> _Goal of the exercise_
The answer must consist of every line in the records that contains the word "Integer".

[Records excerpted from a collection]
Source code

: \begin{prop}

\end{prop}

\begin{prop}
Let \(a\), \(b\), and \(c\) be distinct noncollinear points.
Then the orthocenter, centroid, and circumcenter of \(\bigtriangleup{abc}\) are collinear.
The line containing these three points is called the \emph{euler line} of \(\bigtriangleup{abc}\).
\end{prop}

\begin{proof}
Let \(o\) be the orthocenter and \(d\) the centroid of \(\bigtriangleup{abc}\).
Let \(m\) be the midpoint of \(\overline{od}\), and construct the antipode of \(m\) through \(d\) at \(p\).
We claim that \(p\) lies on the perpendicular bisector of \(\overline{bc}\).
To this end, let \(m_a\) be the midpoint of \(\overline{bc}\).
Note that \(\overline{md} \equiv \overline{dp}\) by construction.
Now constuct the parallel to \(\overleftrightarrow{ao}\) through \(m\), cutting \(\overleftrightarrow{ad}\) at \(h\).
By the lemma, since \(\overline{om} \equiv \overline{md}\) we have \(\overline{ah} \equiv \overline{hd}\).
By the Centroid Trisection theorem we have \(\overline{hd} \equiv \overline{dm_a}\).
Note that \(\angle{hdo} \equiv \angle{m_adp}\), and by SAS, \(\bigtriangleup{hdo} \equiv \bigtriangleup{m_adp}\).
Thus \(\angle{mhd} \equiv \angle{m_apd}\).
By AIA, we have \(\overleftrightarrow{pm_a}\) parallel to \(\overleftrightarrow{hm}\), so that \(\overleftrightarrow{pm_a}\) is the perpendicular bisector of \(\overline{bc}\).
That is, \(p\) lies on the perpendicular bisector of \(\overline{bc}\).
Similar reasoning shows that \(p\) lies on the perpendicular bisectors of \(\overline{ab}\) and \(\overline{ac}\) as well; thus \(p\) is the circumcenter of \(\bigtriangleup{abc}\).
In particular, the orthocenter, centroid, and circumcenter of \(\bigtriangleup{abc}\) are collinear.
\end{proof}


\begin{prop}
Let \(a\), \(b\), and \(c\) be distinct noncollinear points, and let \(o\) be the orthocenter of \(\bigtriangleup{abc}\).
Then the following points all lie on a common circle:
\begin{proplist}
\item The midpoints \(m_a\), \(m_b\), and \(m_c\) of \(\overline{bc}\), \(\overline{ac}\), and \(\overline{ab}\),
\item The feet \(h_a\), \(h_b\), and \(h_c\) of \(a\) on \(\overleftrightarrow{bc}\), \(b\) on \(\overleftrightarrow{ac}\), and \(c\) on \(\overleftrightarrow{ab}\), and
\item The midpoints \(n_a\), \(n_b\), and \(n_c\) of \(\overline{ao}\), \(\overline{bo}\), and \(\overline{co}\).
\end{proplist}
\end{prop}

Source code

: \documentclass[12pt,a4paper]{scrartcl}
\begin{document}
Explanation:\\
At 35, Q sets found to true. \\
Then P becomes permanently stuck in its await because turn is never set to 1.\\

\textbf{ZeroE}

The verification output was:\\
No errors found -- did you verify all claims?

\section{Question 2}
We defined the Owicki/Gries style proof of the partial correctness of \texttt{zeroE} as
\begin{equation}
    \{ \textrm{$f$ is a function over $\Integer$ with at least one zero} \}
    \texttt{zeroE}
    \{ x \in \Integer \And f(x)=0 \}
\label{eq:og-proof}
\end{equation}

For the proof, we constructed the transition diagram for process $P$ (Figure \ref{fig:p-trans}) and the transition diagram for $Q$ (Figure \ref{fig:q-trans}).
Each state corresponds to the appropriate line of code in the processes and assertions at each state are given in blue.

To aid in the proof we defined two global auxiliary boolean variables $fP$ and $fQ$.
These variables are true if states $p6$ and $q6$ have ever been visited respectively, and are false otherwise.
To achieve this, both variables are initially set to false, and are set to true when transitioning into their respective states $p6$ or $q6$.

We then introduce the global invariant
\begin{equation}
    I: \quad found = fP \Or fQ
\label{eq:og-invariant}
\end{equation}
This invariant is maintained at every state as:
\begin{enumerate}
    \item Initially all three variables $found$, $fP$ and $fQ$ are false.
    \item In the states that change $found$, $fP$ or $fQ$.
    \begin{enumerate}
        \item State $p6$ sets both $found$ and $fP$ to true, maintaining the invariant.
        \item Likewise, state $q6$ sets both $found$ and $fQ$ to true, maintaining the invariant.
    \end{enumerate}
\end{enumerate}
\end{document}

> _Exercise result_
    \{ \textrm{$f$ is a function over $\Integer$ with at least one zero} \}
    \{ x \in \Integer \And f(x)=0 \}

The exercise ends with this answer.